Thread: Parquet support

Parquet support

From
Christopher Bader
Date:
Does psycopg support parquet as an input format?

Thanks,
Christopher Bader
Staff Data Scientist
Zscaler

Re: Parquet support

From
Daniele Varrazzo
Date:
On Wed, 23 Nov 2022 at 19:49, Christopher Bader <cbader@zscaler.com> wrote:
>
> Does psycopg support parquet as an input format?

No, not yet.

I had some conversation in the past around parquet input/output: it is
a major project which I would like to either develop or see developed,
but at the moment I don't have the several months required to do the
former, and nobody has volunteered for the latter.

Cheers

-- Daniele



Re: Parquet support

From
Vladimir Ryabtsev
Date:
Just curious folks, what are your thoughts about the scope of that potential support? What is the use case? Is it loading data from Parquet to Postgres (and back)? Why is the combination with Python modules like pyarrow not enough?

Regards,
--VR

On Wed, 23 Nov 2022 at 10:56, Daniele Varrazzo <daniele.varrazzo@gmail.com> wrote:
On Wed, 23 Nov 2022 at 19:49, Christopher Bader <cbader@zscaler.com> wrote:
>
> Does psycopg support parquet as an input format?

No, not yet.

I had some conversation in the past around parquet input/output: it is
a major project which I would like to either develop or see developed,
but at the moment I don't have the several months required to do the
former, and nobody has volunteered for the latter.

Cheers

-- Daniele


Re: Parquet support

From
Daniele Varrazzo
Date:
On Wed, 23 Nov 2022 at 20:56, Vladimir Ryabtsev <greatvovan@gmail.com> wrote:
>
> Just curious folks, what are your thoughts about the scope of that potential support? What is the use case? Is it
loadingdata from Parquet to Postgres (and back)? Why is the combination with Python modules like pyarrow not enough?
 

I am not an expert, but I understand that Python-Postgres roundtrip
goes via generating and parsing CSV files, whereas there is some
performance gain to be had by creating native arrow data.

-- Daniele



Re: Parquet support

From
Brian M Hamlin
Date:
Hi - desktop linux user/maker here in California --

The engineering stakes are high in the clouds these days.  There are 
some important efforts underway to make "cloud-native" ways for python, 
python installation, python data and python communication tools.  In my 
corners of the world (remote sensing, urban planning) that means DASK 
and xarray.  As a desktop linux distribution, we/OSGeoLive  ship both, 
and enthusiastically so.. the "cloud-native" data storage formats ZARR 
and parquet, not so much.   My best understanding is xarray is a happy 
medium between "what only runs on cloud" and "the powerful Linux I can 
run myself on standard equipment today" ..

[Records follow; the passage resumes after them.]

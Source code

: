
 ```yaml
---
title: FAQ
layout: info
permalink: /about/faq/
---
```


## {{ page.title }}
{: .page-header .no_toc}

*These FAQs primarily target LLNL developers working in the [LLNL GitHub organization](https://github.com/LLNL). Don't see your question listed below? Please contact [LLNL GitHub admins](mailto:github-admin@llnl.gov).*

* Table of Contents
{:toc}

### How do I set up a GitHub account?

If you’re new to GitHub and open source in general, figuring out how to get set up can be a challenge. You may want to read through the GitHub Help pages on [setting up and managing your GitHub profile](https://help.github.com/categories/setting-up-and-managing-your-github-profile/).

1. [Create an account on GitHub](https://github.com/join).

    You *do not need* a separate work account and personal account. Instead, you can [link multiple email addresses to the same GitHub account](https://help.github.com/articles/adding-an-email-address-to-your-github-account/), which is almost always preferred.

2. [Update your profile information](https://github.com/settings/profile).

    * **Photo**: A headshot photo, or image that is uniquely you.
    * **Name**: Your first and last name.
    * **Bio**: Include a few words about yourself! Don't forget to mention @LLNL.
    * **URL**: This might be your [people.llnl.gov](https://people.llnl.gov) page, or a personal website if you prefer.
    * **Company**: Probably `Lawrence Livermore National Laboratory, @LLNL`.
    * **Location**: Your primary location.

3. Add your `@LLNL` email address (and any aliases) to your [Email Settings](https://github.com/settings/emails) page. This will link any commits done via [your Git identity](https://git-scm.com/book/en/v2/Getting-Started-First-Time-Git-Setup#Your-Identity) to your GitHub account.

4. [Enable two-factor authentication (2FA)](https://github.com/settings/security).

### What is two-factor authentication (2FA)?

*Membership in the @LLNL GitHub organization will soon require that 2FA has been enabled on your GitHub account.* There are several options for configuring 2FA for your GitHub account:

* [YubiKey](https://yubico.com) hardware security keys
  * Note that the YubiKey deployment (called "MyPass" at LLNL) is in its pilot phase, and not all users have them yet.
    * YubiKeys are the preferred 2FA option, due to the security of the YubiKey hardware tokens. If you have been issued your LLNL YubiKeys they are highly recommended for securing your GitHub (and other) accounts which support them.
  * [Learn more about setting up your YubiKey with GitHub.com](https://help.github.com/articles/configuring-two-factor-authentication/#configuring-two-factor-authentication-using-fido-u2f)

I support a python ecosystem that individual people can run entirely 
locally, and can interoperate well with standard networking and data 
formats. Not every python environment is doing that.. change happens

interested to see the common and useful Python discussion here, 
regarding Postgresql, PostGIS and cloudy interoperability.

   --Brian M Hamlin    /  MAPLABS  /  OSGeoLive PSC


On 11/23/22 12:00, Daniele Varrazzo wrote:
> On Wed, 23 Nov 2022 at 20:56, Vladimir Ryabtsev <greatvovan@gmail.com> wrote:
>> Just curious folks, what are your thoughts about the scope of that potential support? What is the use case? Is it
loadingdata from Parquet to Postgres (and back)? Why is the combination with Python modules like pyarrow not enough?
 
> I am not an expert, but I understand that Python-Postgres roundtrip
> goes via generating and parsing CSV files, whereas there is some
> performance gain to be had by creating native arrow data.
>
> -- Daniele
>
>